### MATERIAL FOR THIS TASK ###
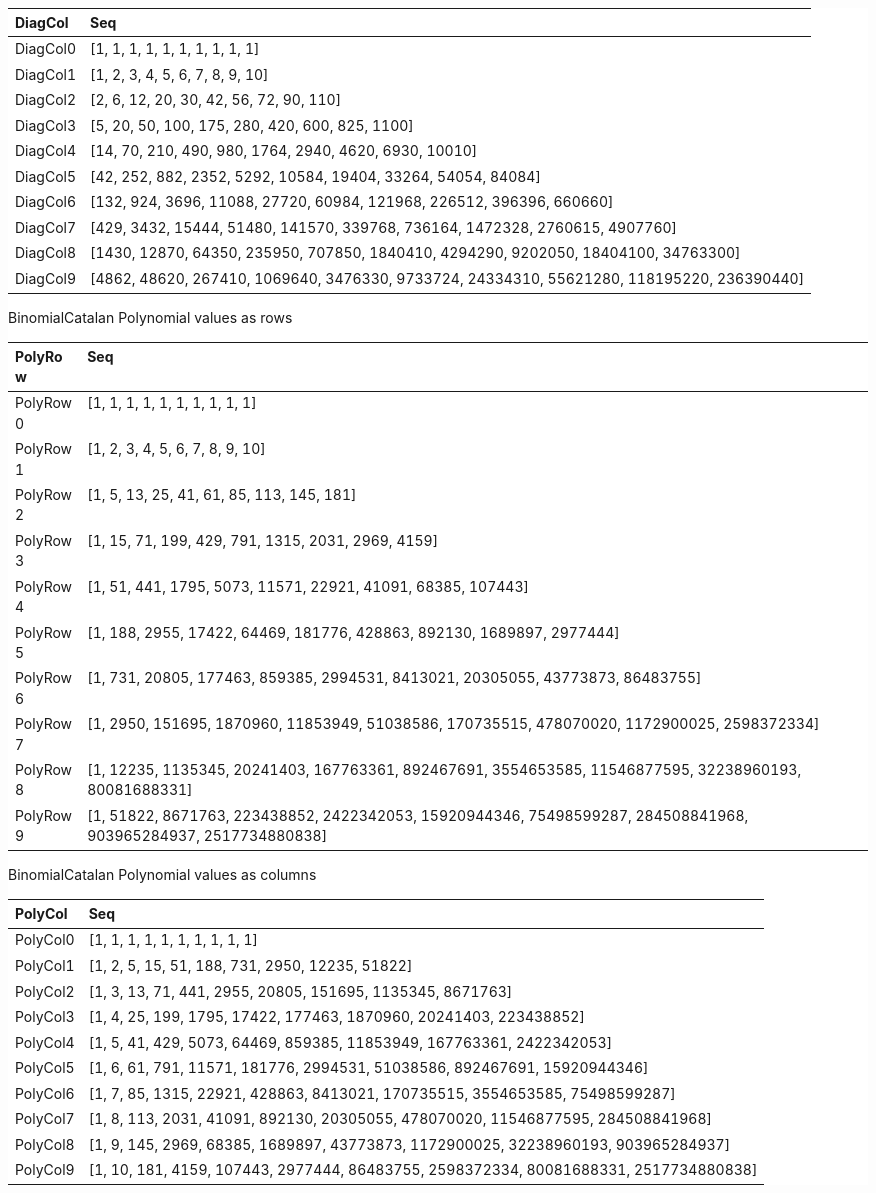 | DiagCol  |   Seq  |
| :---     |  :---  |
| DiagCol0 | [1, 1, 1, 1, 1, 1, 1, 1, 1, 1] |
| DiagCol1 | [1, 2, 3, 4, 5, 6, 7, 8, 9, 10] |
| DiagCol2 | [2, 6, 12, 20, 30, 42, 56, 72, 90, 110] |
| DiagCol3 | [5, 20, 50, 100, 175, 280, 420, 600, 825, 1100] |
| DiagCol4 | [14, 70, 210, 490, 980, 1764, 2940, 4620, 6930, 10010] |
| DiagCol5 | [42, 252, 882, 2352, 5292, 10584, 19404, 33264, 54054, 84084] |
| DiagCol6 | [132, 924, 3696, 11088, 27720, 60984, 121968, 226512, 396396, 660660] |
| DiagCol7 | [429, 3432, 15444, 51480, 141570, 339768, 736164, 1472328, 2760615, 4907760] |
| DiagCol8 | [1430, 12870, 64350, 235950, 707850, 1840410, 4294290, 9202050, 18404100, 34763300] |
| DiagCol9 | [4862, 48620, 267410, 1069640, 3476330, 9733724, 24334310, 55621280, 118195220, 236390440] |

BinomialCatalan Polynomial values as rows

| PolyRow  |   Seq  |
| :---     |  :---  |
| PolyRow0 | [1, 1, 1, 1, 1, 1, 1, 1, 1, 1] |
| PolyRow1 | [1, 2, 3, 4, 5, 6, 7, 8, 9, 10] |
| PolyRow2 | [1, 5, 13, 25, 41, 61, 85, 113, 145, 181] |
| PolyRow3 | [1, 15, 71, 199, 429, 791, 1315, 2031, 2969, 4159] |
| PolyRow4 | [1, 51, 441, 1795, 5073, 11571, 22921, 41091, 68385, 107443] |
| PolyRow5 | [1, 188, 2955, 17422, 64469, 181776, 428863, 892130, 1689897, 2977444] |
| PolyRow6 | [1, 731, 20805, 177463, 859385, 2994531, 8413021, 20305055, 43773873, 86483755] |
| PolyRow7 | [1, 2950, 151695, 1870960, 11853949, 51038586, 170735515, 478070020, 1172900025, 2598372334] |
| PolyRow8 | [1, 12235, 1135345, 20241403, 167763361, 892467691, 3554653585, 11546877595, 32238960193, 80081688331] |
| PolyRow9 | [1, 51822, 8671763, 223438852, 2422342053, 15920944346, 75498599287, 284508841968, 903965284937, 2517734880838] |

BinomialCatalan Polynomial values as columns

| PolyCol  |   Seq  |
| :---     |  :---  |
| PolyCol0 | [1, 1, 1, 1, 1, 1, 1, 1, 1, 1] |
| PolyCol1 | [1, 2, 5, 15, 51, 188, 731, 2950, 12235, 51822] |
| PolyCol2 | [1, 3, 13, 71, 441, 2955, 20805, 151695, 1135345, 8671763] |
| PolyCol3 | [1, 4, 25, 199, 1795, 17422, 177463, 1870960, 20241403, 223438852] |
| PolyCol4 | [1, 5, 41, 429, 5073, 64469, 859385, 11853949, 167763361, 2422342053] |
| PolyCol5 | [1, 6, 61, 791, 11571, 181776, 2994531, 51038586, 892467691, 15920944346] |
| PolyCol6 | [1, 7, 85, 1315, 22921, 428863, 8413021, 170735515, 3554653585, 75498599287] |
| PolyCol7 | [1, 8, 113, 2031, 41091, 892130, 20305055, 478070020, 11546877595, 284508841968] |
| PolyCol8 | [1, 9, 145, 2969, 68385, 1689897, 43773873, 1172900025, 32238960193, 903965284937] |
| PolyCol9 | [1, 10, 181, 4159, 107443, 2977444, 86483755, 2598372334, 80081688331, 2517734880838] |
###
Output the records above exactly; leave out the pictures.

PROBLEM SOLUTION ->
 | DiagCol  |   Seq  |
| :---     |  :---  |
| DiagCol0 | [1, 1, 1, 1, 1, 1, 1, 1, 1, 1] |
| DiagCol1 | [1, 2, 3, 4, 5, 6, 7, 8, 9, 10] |
| DiagCol2 | [2, 6, 12, 20, 30, 42, 56, 72, 90, 110] |
| DiagCol3 | [5, 20, 50, 100, 175, 280, 420, 600, 825, 1100] |
| DiagCol4 | [14, 70, 210, 490, 980, 1764, 2940, 4620, 6930, 10010] |
| DiagCol5 | [42, 252, 882, 2352, 5292, 10584, 19404, 33264, 54054, 84084] |
| DiagCol6 | [132, 924, 3696, 11088, 27720, 60984, 121968, 226512, 396396, 660660] |
| DiagCol7 | [429, 3432, 15444, 51480, 141570, 339768, 736164, 1472328, 2760615, 4907760] |
| DiagCol8 | [1430, 12870, 64350, 235950, 707850, 1840410, 4294290, 9202050, 18404100, 34763300] |
| DiagCol9 | [4862, 48620, 267410, 1069640, 3476330, 9733724, 24334310, 55621280, 118195220, 236390440] |

BinomialCatalan Polynomial values as rows

| PolyRow  |   Seq  |
| :---     |  :---  |
| PolyRow0 | [1, 1, 1, 1, 1, 1, 1, 1, 1, 1] |
| PolyRow1 | [1, 2, 3, 4, 5, 6, 7, 8, 9, 10] |
| PolyRow2 | [1, 5, 13, 25, 41, 61, 85, 113, 145, 181] |
| PolyRow3 | [1, 15, 71, 199, 429, 791, 1315, 2031, 2969, 4159] |
| PolyRow4 | [1, 51, 441, 1795, 5073, 11571, 22921, 41091, 68385, 107443] |
| PolyRow5 | [1, 188, 2955, 17422, 64469, 181776, 428863, 892130, 1689897, 2977444] |
| PolyRow6 | [1, 731, 20805, 177463, 859385, 2994531, 8413021, 20305055, 43773873, 86483755] |
| PolyRow7 | [1, 2950, 151695, 1870960, 11853949, 51038586, 170735515, 478070020, 1172900025, 2598372334] |
| PolyRow8 | [1, 12235, 1135345, 20241403, 167763361, 892467691, 3554653585, 11546877595, 32238960193, 80081688331] |
| PolyRow9 | [1, 51822, 8671763, 223438852, 2422342053, 15920944346, 75498599287, 284508841968, 903965284937, 2517734880838] |

BinomialCatalan Polynomial values as columns

| PolyCol  |   Seq  |
| :---     |  :---  |
| PolyCol0 | [1, 1, 1, 1, 1, 1, 1, 1, 1, 1] |
| PolyCol1 | [1, 2, 5, 15, 51, 188, 731, 2950, 12235, 51822] |
| PolyCol2 | [1, 3, 13, 71, 441, 2955, 20805, 151695, 1135345, 8671763] |
| PolyCol3 | [1, 4, 25, 199, 1795, 17422, 177463, 1870960, 20241403, 223438852] |
| PolyCol4 | [1, 5, 41, 429, 5073, 64469, 859385, 11853949, 167763361, 2422342053] |
| PolyCol5 | [1, 6, 61, 791, 11571, 181776, 2994531, 51038586, 892467691, 15920944346] |
| PolyCol6 | [1, 7, 85, 1315, 22921, 428863, 8413021, 170735515, 3554653585, 75498599287] |
| PolyCol7 | [1, 8, 113, 2031, 41091, 892130, 20305055, 478070020, 11546877595, 284508841968] |
| PolyCol8 | [1, 9, 145, 2969, 68385, 1689897, 43773873, 1172900025, 32238960193, 903965284937] |
| PolyCol9 | [1, 10, 181, 4159, 107443, 2977444, 86483755, 2598372334, 80081688331, 2517734880838] |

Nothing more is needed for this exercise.